- SOURCE MATERIAL:
- Opening Delimiter -
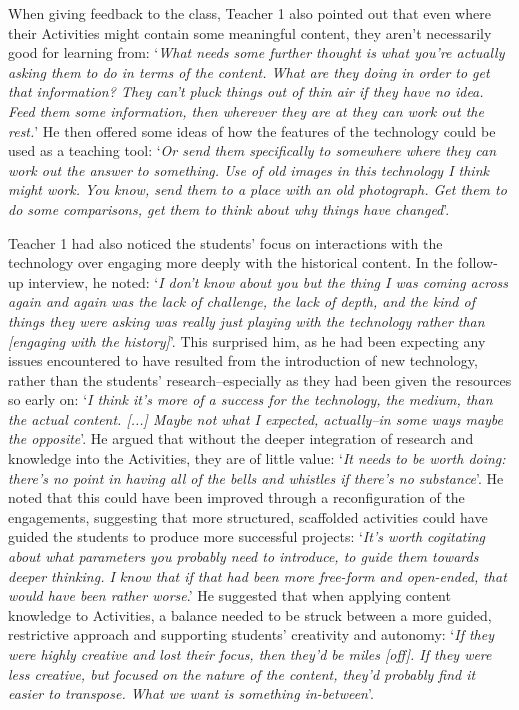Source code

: \documentclass[,hyphens]{sigchi}
\begin{document}
When giving feedback to the class, Teacher 1 also pointed out that even where their Activities might contain some meaningful content, they aren't necessarily good for learning from: `\textit{What needs some further thought is what you're actually asking them to do in terms of the content. What are they doing in order to get that information? They can't pluck things out of thin air if they have no idea. Feed them some information, then wherever they are at they can work out the rest.}' He then offered some ideas of how the features of the technology could be used as a teaching tool: `\textit{Or send them specifically to somewhere where they can work out the answer to something. Use of old images in this technology I think might work. You know, send them to a place with an old photograph. Get them to do some comparisons, get them to think about why things have changed}'.

Teacher 1 had also noticed the students' focus on interactions with the technology over engaging more deeply with the historical content. In the follow-up interview, he noted: `\textit{I don't know about you but the thing I was coming across again and again was the lack of challenge, the lack of depth, and the kind of things they were asking was really just playing with the technology rather than [engaging with the history]}'. This surprised him, as he had been expecting any issues encountered to have resulted from the introduction of new technology, rather than the students' research--especially as they had been given the resources so early on: `\textit{I think it's more of a success for the technology, the medium, than the actual content. [...] Maybe not what I expected, actually--in some ways maybe the opposite}'. He argued that without the deeper integration of research and knowledge into the Activities, they are of little value: `\textit{It needs to be worth doing: there's no point in having all of the bells and whistles if there's no substance}'. He noted that this could have been improved through a reconfiguration of the engagements, suggesting that more structured, scaffolded activities could have guided the students to produce more successful projects: `\textit{It's worth cogitating about what parameters you probably need to introduce, to guide them towards deeper thinking. I know that if that had been more free-form and open-ended, that would have been rather worse}.' He suggested that when applying content knowledge to Activities, a balance needed to be struck between a more guided, restrictive approach and supporting students' creativity and autonomy: `\textit{If they were highly creative and lost their focus, then they'd be miles [off]. If they were less creative, but focused on the nature of the content, they'd probably find it easier to transpose. What we want is something in-between}'.
\end{document}
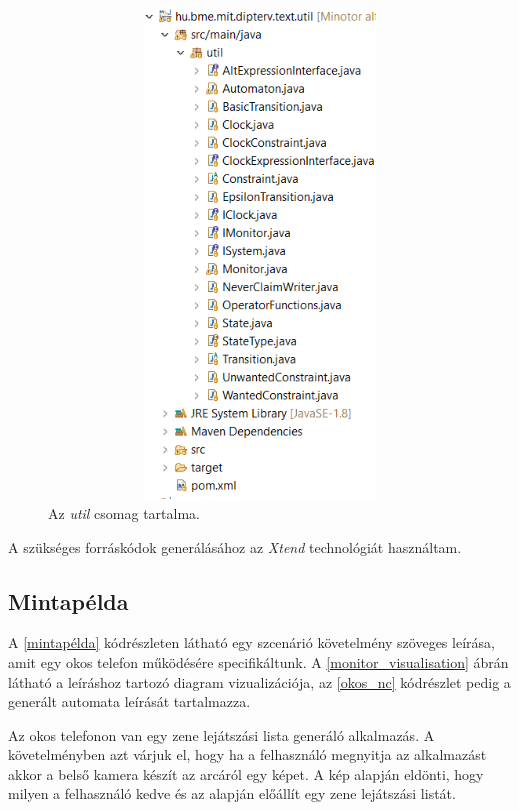 \begin{figure}[!ht]
    \centering
    \includegraphics[width=180mm, height= 13cm, keepaspectratio]{figures/util_csomag.png}
    \caption{Az \textit{util} csomag tartalma.}
	\label{util_csomag}
\end{figure}

A szükséges forráskódok generálásához az \textit{Xtend} technológiát használtam.

\clearpage\subsection{Mintapélda}

A \ref{mintapélda} kódrészleten látható egy szcenárió követelmény szöveges leírása, amit egy okos telefon működésére specifikáltunk.
A \ref{monitor_visualisation} ábrán látható a leíráshoz tartozó diagram vizualizációja, az \ref{okos_nc} kódrészlet pedig a generált automata leírását tartalmazza.

Az okos telefonon van egy zene lejátszási lista generáló alkalmazás.
A követelményben azt várjuk el, hogy ha a felhasználó megnyitja az alkalmazást akkor a belső kamera készít az arcáról egy képet.
A kép alapján eldönti, hogy milyen a felhasználó kedve és az alapján előállít egy zene lejátszási listát.

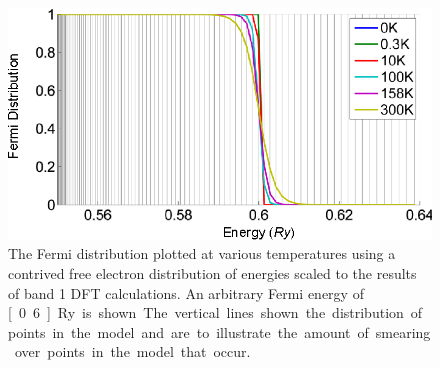 \begin{figure}[htbp]
    \begin{center}
        \includegraphics[scale=0.9]{Chapter3-dHvABaFe2P2/Figures/AngleDepMeasurements/SusceptibilityTempSmearing/SusceptibilityTempSmearing}
        \caption{The Fermi distribution plotted at various temperatures using a contrived free electron distribution of energies scaled to the results of band 1 DFT calculations. An arbitrary Fermi energy of \unit[0.6]{Ry} is shown. The vertical lines shown the distribution of points in the model and are to illustrate the amount of smearing over points in the model that occur.}
        \label{Fig:3:SusceptibilityTempSmearing}
    \end{center}
\end{figure}

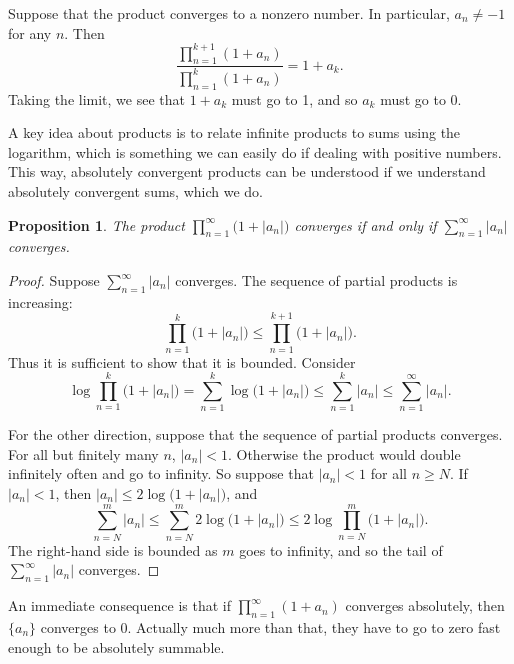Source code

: \documentclass[12pt,openany]{book}
\newcommand{\sabs}[1]{\lvert {#1} \rvert}
\theoremstyle{plain}
\newtheorem{prop}[thm]{Proposition}
\theoremstyle{remark}
\theoremstyle{definition}
\theoremstyle{exercise}
\theoremstyle{example}
\begin{document}
Suppose that the product converges to a nonzero number.
In particular, $a_n \not= -1$ for any $n$.  Then
\begin{equation*}
\frac{
\prod_{n=1}^{k+1} (1+a_n)
}{
\prod_{n=1}^{k} (1+a_n)
}
=1+a_k .
\end{equation*}
Taking the limit, we see that $1+a_k$ must go to 1, and so $a_k$ must go to 0.

A key idea about products is to relate infinite products to sums using the
logarithm, which is something we can easily do if dealing with positive
numbers.  This way, absolutely convergent products can be understood
if we understand absolutely convergent sums, which we do.

\begin{prop} \label{prop:infprodabsconvinfsum}
The product $\prod_{n=1}^\infty \bigl(1+\sabs{a_n}\bigr)$ converges if and only if
$\sum_{n=1}^\infty \sabs{a_n}$ converges.
\end{prop}

\begin{proof}
Suppose $\sum_{n=1}^\infty \sabs{a_n}$ converges.
The sequence of partial products is increasing:
\begin{equation*}
\prod_{n=1}^k \bigl(1+\sabs{a_n}\bigr) \leq
\prod_{n=1}^{k+1} \bigl(1+\sabs{a_n}\bigr) .
\end{equation*}
Thus it is sufficient to show that it is bounded.
Consider
\begin{equation*}
\log \prod_{n=1}^k \bigl(1+\sabs{a_n}\bigr)
=
\sum_{n=1}^k \log \bigl(1+\sabs{a_n}\bigr)
\leq
\sum_{n=1}^k \sabs{a_n} \leq
\sum_{n=1}^\infty \sabs{a_n} .
\end{equation*}

For the other direction, suppose that the sequence of partial products
converges.  For all but finitely many $n$, $\sabs{a_n} < 1$.
Otherwise the product would double infinitely often and go to
infinity.  So suppose that $\sabs{a_n} < 1$ for all $n \geq N$.
If $\sabs{a_n} < 1$, then $\sabs{a_n} \leq 2 \log \bigl(1+\sabs{a_n}\bigr)$,
and
\begin{equation*}
\sum_{n=N}^m \sabs{a_n}
\leq
\sum_{n=N}^m 2 \log \bigl(1+\sabs{a_n}\bigr)
\leq
2 \log \prod_{n=N}^m \bigl(1+\sabs{a_n}\bigr) .
\end{equation*}
The right-hand side is bounded as $m$ goes to infinity, and so the tail of
$\sum_{n=1}^\infty \sabs{a_n}$ converges.
\end{proof}

An immediate consequence is that if 
$\prod_{n=1}^\infty (1+a_n)$ converges absolutely, then
$\{ a_n \}$ converges to $0$.  Actually much more than that, they have to
go to zero fast enough to be absolutely summable.
\end{document}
- Closing Delimiter -
- WORK INSTRUCTION: Return every line from the records above that holds the word "documentclass".

- EXERCISE RESULT:
: \documentclass[,hyphens]{sigchi}
: \documentclass[12pt,openany]{book}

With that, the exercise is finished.